◆ WORK TO BE COMPLETED
Search the entries below for the word "LICENSE", then copy each line in which it is found.

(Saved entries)
○ ○ ○

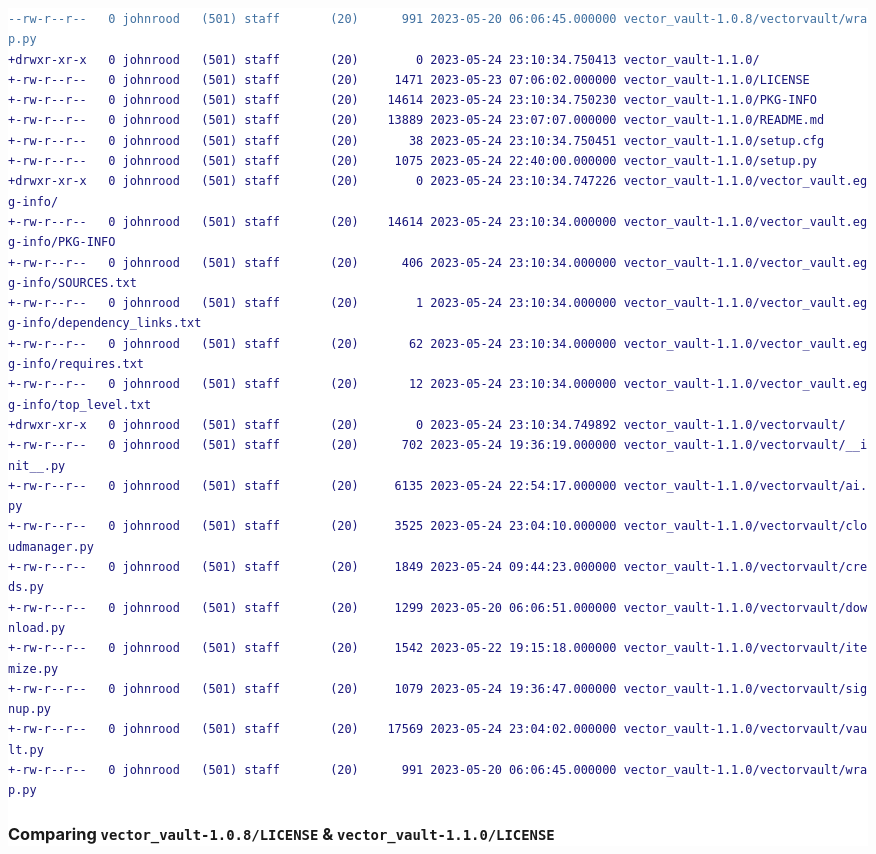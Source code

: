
 ```diff
--rw-r--r--   0 johnrood   (501) staff       (20)      991 2023-05-20 06:06:45.000000 vector_vault-1.0.8/vectorvault/wrap.py
+drwxr-xr-x   0 johnrood   (501) staff       (20)        0 2023-05-24 23:10:34.750413 vector_vault-1.1.0/
+-rw-r--r--   0 johnrood   (501) staff       (20)     1471 2023-05-23 07:06:02.000000 vector_vault-1.1.0/LICENSE
+-rw-r--r--   0 johnrood   (501) staff       (20)    14614 2023-05-24 23:10:34.750230 vector_vault-1.1.0/PKG-INFO
+-rw-r--r--   0 johnrood   (501) staff       (20)    13889 2023-05-24 23:07:07.000000 vector_vault-1.1.0/README.md
+-rw-r--r--   0 johnrood   (501) staff       (20)       38 2023-05-24 23:10:34.750451 vector_vault-1.1.0/setup.cfg
+-rw-r--r--   0 johnrood   (501) staff       (20)     1075 2023-05-24 22:40:00.000000 vector_vault-1.1.0/setup.py
+drwxr-xr-x   0 johnrood   (501) staff       (20)        0 2023-05-24 23:10:34.747226 vector_vault-1.1.0/vector_vault.egg-info/
+-rw-r--r--   0 johnrood   (501) staff       (20)    14614 2023-05-24 23:10:34.000000 vector_vault-1.1.0/vector_vault.egg-info/PKG-INFO
+-rw-r--r--   0 johnrood   (501) staff       (20)      406 2023-05-24 23:10:34.000000 vector_vault-1.1.0/vector_vault.egg-info/SOURCES.txt
+-rw-r--r--   0 johnrood   (501) staff       (20)        1 2023-05-24 23:10:34.000000 vector_vault-1.1.0/vector_vault.egg-info/dependency_links.txt
+-rw-r--r--   0 johnrood   (501) staff       (20)       62 2023-05-24 23:10:34.000000 vector_vault-1.1.0/vector_vault.egg-info/requires.txt
+-rw-r--r--   0 johnrood   (501) staff       (20)       12 2023-05-24 23:10:34.000000 vector_vault-1.1.0/vector_vault.egg-info/top_level.txt
+drwxr-xr-x   0 johnrood   (501) staff       (20)        0 2023-05-24 23:10:34.749892 vector_vault-1.1.0/vectorvault/
+-rw-r--r--   0 johnrood   (501) staff       (20)      702 2023-05-24 19:36:19.000000 vector_vault-1.1.0/vectorvault/__init__.py
+-rw-r--r--   0 johnrood   (501) staff       (20)     6135 2023-05-24 22:54:17.000000 vector_vault-1.1.0/vectorvault/ai.py
+-rw-r--r--   0 johnrood   (501) staff       (20)     3525 2023-05-24 23:04:10.000000 vector_vault-1.1.0/vectorvault/cloudmanager.py
+-rw-r--r--   0 johnrood   (501) staff       (20)     1849 2023-05-24 09:44:23.000000 vector_vault-1.1.0/vectorvault/creds.py
+-rw-r--r--   0 johnrood   (501) staff       (20)     1299 2023-05-20 06:06:51.000000 vector_vault-1.1.0/vectorvault/download.py
+-rw-r--r--   0 johnrood   (501) staff       (20)     1542 2023-05-22 19:15:18.000000 vector_vault-1.1.0/vectorvault/itemize.py
+-rw-r--r--   0 johnrood   (501) staff       (20)     1079 2023-05-24 19:36:47.000000 vector_vault-1.1.0/vectorvault/signup.py
+-rw-r--r--   0 johnrood   (501) staff       (20)    17569 2023-05-24 23:04:02.000000 vector_vault-1.1.0/vectorvault/vault.py
+-rw-r--r--   0 johnrood   (501) staff       (20)      991 2023-05-20 06:06:45.000000 vector_vault-1.1.0/vectorvault/wrap.py
```

### Comparing `vector_vault-1.0.8/LICENSE` & `vector_vault-1.1.0/LICENSE`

○ ○ ○

◆ WRITTEN ANSWER
+-rw-r--r--   0 johnrood   (501) staff       (20)     1471 2023-05-23 07:06:02.000000 vector_vault-1.1.0/LICENSE
### Comparing `vector_vault-1.0.8/LICENSE` & `vector_vault-1.1.0/LICENSE`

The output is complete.